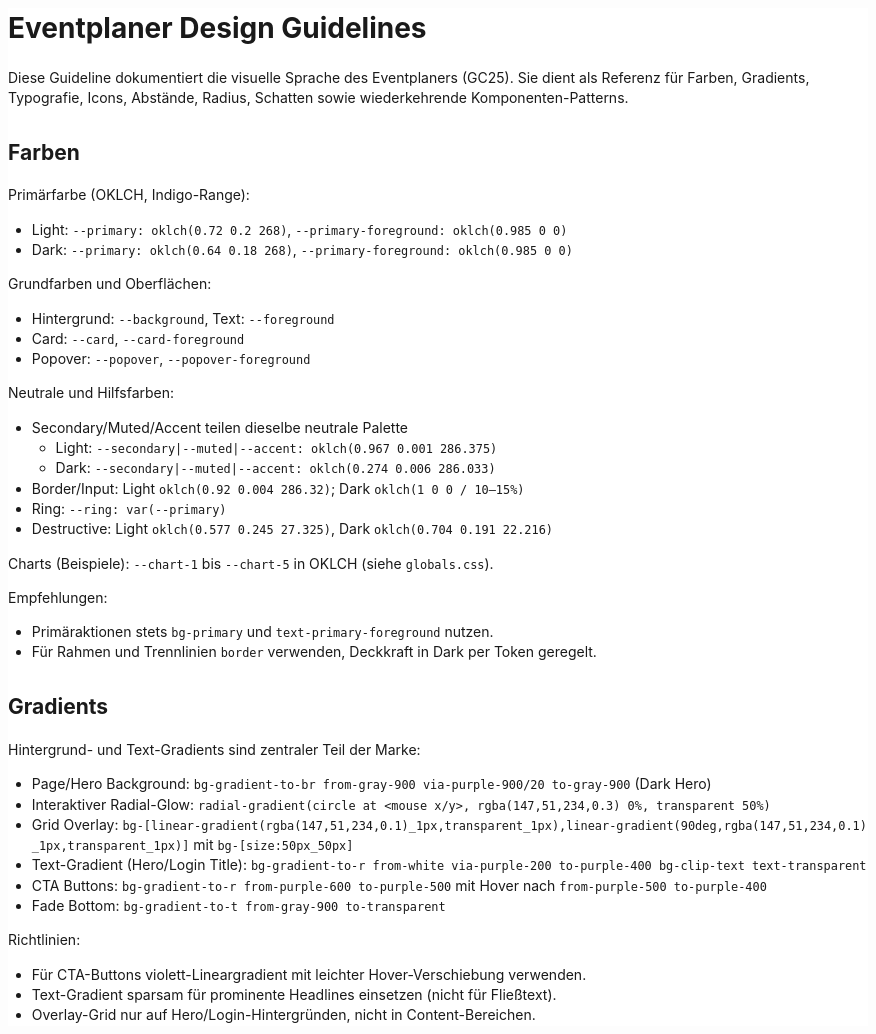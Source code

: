 # Eventplaner Design Guidelines

Diese Guideline dokumentiert die visuelle Sprache des Eventplaners (GC25). Sie dient als Referenz für Farben, Gradients, Typografie, Icons, Abstände, Radius, Schatten sowie wiederkehrende Komponenten-Patterns.

## Farben

Primärfarbe (OKLCH, Indigo-Range):

- Light: `--primary: oklch(0.72 0.2 268)`, `--primary-foreground: oklch(0.985 0 0)`
- Dark: `--primary: oklch(0.64 0.18 268)`, `--primary-foreground: oklch(0.985 0 0)`

Grundfarben und Oberflächen:

- Hintergrund: `--background`, Text: `--foreground`
- Card: `--card`, `--card-foreground`
- Popover: `--popover`, `--popover-foreground`

Neutrale und Hilfsfarben:

- Secondary/Muted/Accent teilen dieselbe neutrale Palette
  - Light: `--secondary|--muted|--accent: oklch(0.967 0.001 286.375)`
  - Dark: `--secondary|--muted|--accent: oklch(0.274 0.006 286.033)`
- Border/Input: Light `oklch(0.92 0.004 286.32)`; Dark `oklch(1 0 0 / 10–15%)`
- Ring: `--ring: var(--primary)`
- Destructive: Light `oklch(0.577 0.245 27.325)`, Dark `oklch(0.704 0.191 22.216)`

Charts (Beispiele): `--chart-1` bis `--chart-5` in OKLCH (siehe `globals.css`).

Empfehlungen:

- Primäraktionen stets `bg-primary` und `text-primary-foreground` nutzen.
- Für Rahmen und Trennlinien `border` verwenden, Deckkraft in Dark per Token geregelt.

## Gradients

Hintergrund- und Text-Gradients sind zentraler Teil der Marke:

- Page/Hero Background: `bg-gradient-to-br from-gray-900 via-purple-900/20 to-gray-900` (Dark Hero)
- Interaktiver Radial-Glow: `radial-gradient(circle at <mouse x/y>, rgba(147,51,234,0.3) 0%, transparent 50%)`
- Grid Overlay: `bg-[linear-gradient(rgba(147,51,234,0.1)_1px,transparent_1px),linear-gradient(90deg,rgba(147,51,234,0.1)_1px,transparent_1px)]` mit `bg-[size:50px_50px]`
- Text-Gradient (Hero/Login Title): `bg-gradient-to-r from-white via-purple-200 to-purple-400 bg-clip-text text-transparent`
- CTA Buttons: `bg-gradient-to-r from-purple-600 to-purple-500` mit Hover nach `from-purple-500 to-purple-400`
- Fade Bottom: `bg-gradient-to-t from-gray-900 to-transparent`

Richtlinien:

- Für CTA-Buttons violett-Lineargradient mit leichter Hover-Verschiebung verwenden.
- Text-Gradient sparsam für prominente Headlines einsetzen (nicht für Fließtext).
- Overlay-Grid nur auf Hero/Login-Hintergründen, nicht in Content-Bereichen.
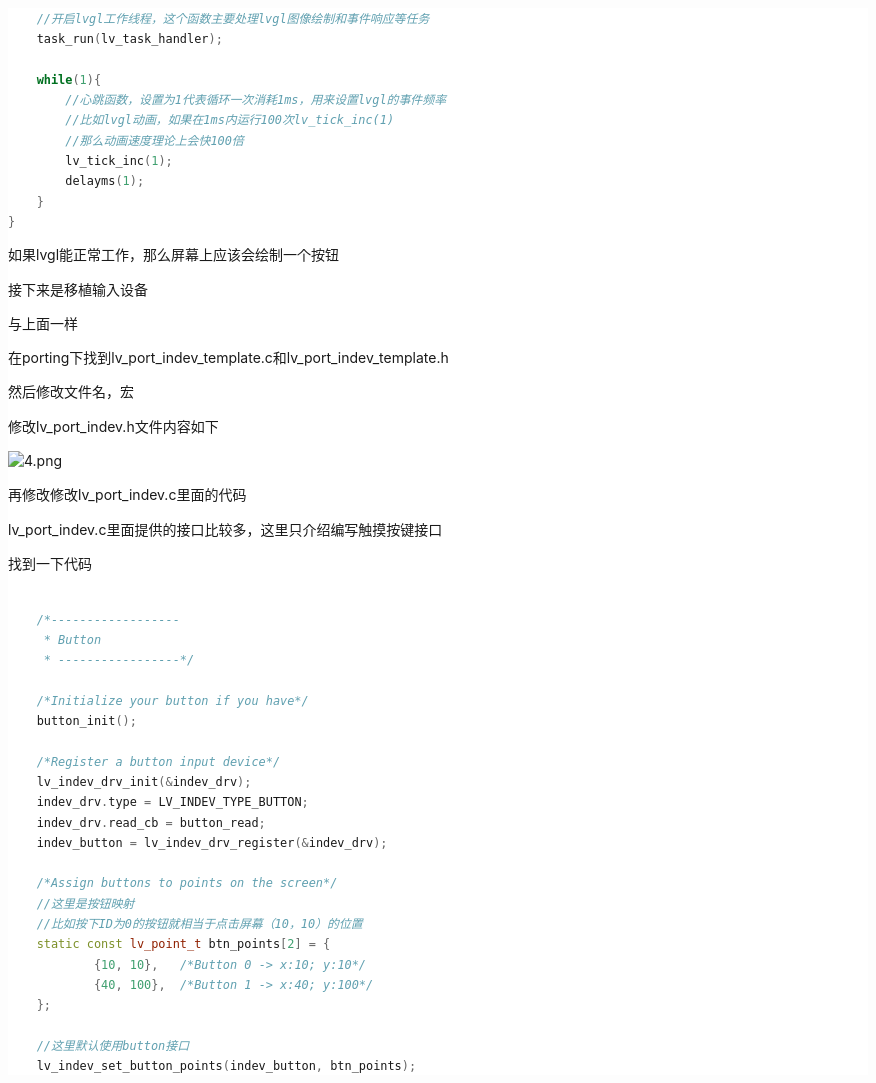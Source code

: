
 ```c++
    //开启lvgl工作线程，这个函数主要处理lvgl图像绘制和事件响应等任务
    task_run(lv_task_handler);

    while(1){
        //心跳函数，设置为1代表循环一次消耗1ms，用来设置lvgl的事件频率
        //比如lvgl动画，如果在1ms内运行100次lv_tick_inc(1)
        //那么动画速度理论上会快100倍
        lv_tick_inc(1);
        delayms(1);
    }
}

```

如果lvgl能正常工作，那么屏幕上应该会绘制一个按钮


接下来是移植输入设备

与上面一样

在porting下找到lv_port_indev_template.c和lv_port_indev_template.h

然后修改文件名，宏

修改lv_port_indev.h文件内容如下

![4.png](https://i.loli.net/2021/07/09/dPIoROWrMyspJC8.png)


再修改修改lv_port_indev.c里面的代码

lv_port_indev.c里面提供的接口比较多，这里只介绍编写触摸按键接口


找到一下代码


```c++

    /*------------------
     * Button
     * -----------------*/

    /*Initialize your button if you have*/
    button_init();

    /*Register a button input device*/
    lv_indev_drv_init(&indev_drv);
    indev_drv.type = LV_INDEV_TYPE_BUTTON;
    indev_drv.read_cb = button_read;
    indev_button = lv_indev_drv_register(&indev_drv);

    /*Assign buttons to points on the screen*/
    //这里是按钮映射
    //比如按下ID为0的按钮就相当于点击屏幕（10，10）的位置
    static const lv_point_t btn_points[2] = {
            {10, 10},   /*Button 0 -> x:10; y:10*/
            {40, 100},  /*Button 1 -> x:40; y:100*/
    };

    //这里默认使用button接口
    lv_indev_set_button_points(indev_button, btn_points);

```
☆ ☆ ☆ ☆ ☆
§ **Exercise goal**: Show me all lines in the records that contain "Hero".

§ **The completed task**:
- Page/Hero Background: `bg-gradient-to-br from-gray-900 via-purple-900/20 to-gray-900` (Dark Hero)
- Text-Gradient (Hero/Login Title): `bg-gradient-to-r from-white via-purple-200 to-purple-400 bg-clip-text text-transparent`
- Overlay-Grid nur auf Hero/Login-Hintergründen, nicht in Content-Bereichen.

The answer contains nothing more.